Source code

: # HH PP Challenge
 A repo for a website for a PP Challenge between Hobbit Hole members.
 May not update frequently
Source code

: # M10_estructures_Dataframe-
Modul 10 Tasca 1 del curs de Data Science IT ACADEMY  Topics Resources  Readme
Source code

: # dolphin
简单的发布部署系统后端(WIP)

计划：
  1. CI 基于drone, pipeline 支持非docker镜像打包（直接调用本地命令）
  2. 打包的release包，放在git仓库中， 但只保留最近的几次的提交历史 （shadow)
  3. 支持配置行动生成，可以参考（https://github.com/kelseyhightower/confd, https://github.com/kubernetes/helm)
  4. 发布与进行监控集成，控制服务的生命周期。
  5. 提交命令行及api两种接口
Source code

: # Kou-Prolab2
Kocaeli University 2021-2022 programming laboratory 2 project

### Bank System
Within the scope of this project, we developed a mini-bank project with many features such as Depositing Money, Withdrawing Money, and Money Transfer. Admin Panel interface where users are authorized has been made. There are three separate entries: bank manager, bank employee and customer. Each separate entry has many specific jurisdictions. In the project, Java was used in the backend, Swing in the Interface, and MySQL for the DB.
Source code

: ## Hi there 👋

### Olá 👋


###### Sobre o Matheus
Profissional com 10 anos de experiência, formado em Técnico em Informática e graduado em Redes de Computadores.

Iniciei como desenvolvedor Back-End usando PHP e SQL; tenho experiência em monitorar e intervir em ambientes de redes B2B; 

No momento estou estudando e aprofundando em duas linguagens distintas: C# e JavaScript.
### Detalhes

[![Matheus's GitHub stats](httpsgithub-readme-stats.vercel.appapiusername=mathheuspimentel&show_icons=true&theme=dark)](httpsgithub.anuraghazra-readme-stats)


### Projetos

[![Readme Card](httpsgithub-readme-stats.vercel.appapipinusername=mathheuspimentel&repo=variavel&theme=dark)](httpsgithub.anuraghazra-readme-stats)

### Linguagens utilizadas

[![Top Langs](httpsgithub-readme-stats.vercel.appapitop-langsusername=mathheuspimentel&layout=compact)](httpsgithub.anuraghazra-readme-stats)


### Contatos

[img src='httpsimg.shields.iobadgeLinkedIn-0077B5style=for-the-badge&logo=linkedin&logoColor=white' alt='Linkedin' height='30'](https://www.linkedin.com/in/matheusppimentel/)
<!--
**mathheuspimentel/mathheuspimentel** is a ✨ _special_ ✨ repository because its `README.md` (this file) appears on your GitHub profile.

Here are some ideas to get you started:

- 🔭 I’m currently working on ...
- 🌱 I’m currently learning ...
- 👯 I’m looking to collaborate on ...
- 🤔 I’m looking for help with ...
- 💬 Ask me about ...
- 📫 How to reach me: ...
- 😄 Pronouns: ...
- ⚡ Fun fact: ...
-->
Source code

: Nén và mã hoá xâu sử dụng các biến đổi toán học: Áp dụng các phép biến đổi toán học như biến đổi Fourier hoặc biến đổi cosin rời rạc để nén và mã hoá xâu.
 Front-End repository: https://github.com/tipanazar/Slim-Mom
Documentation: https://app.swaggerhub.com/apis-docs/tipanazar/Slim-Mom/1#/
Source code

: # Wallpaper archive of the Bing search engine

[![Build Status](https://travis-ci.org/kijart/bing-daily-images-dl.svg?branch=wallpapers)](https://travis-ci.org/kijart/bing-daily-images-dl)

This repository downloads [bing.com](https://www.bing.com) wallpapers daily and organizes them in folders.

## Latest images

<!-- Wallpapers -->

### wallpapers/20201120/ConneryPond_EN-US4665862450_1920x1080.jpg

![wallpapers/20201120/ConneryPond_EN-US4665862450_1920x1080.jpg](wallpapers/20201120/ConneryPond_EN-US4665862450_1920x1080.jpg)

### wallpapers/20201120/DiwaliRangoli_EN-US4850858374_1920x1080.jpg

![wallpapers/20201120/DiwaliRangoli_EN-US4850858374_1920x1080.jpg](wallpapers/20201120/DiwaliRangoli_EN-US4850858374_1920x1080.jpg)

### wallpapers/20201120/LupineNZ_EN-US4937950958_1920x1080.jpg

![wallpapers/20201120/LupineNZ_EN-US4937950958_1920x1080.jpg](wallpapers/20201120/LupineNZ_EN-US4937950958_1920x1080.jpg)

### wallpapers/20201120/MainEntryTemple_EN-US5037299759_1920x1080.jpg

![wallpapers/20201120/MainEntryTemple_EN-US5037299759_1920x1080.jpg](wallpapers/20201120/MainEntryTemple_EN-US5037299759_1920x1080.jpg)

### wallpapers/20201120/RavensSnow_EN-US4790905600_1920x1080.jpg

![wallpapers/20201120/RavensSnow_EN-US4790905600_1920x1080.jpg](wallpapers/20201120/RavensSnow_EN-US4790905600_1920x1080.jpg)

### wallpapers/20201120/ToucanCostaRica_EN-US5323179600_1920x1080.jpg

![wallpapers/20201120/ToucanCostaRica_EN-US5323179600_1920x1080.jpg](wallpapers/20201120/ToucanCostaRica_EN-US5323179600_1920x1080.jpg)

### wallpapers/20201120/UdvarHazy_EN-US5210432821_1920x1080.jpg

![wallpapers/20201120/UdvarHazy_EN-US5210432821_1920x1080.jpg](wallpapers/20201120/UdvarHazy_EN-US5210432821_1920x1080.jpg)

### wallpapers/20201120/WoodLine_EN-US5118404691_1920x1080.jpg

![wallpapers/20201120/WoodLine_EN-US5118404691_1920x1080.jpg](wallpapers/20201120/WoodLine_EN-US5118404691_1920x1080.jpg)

• • •

Beginning with the opening line above, retype the records exactly through the line with "1. CI 基于drone, pipeline", both ends included.

Source code

: # HH PP Challenge
 A repo for a website for a PP Challenge between Hobbit Hole members.
 May not update frequently
Source code

: # M10_estructures_Dataframe-
Modul 10 Tasca 1 del curs de Data Science IT ACADEMY  Topics Resources  Readme
Source code

: # dolphin
简单的发布部署系统后端(WIP)

计划：
  1. CI 基于drone, pipeline 支持非docker镜像打包（直接调用本地命令）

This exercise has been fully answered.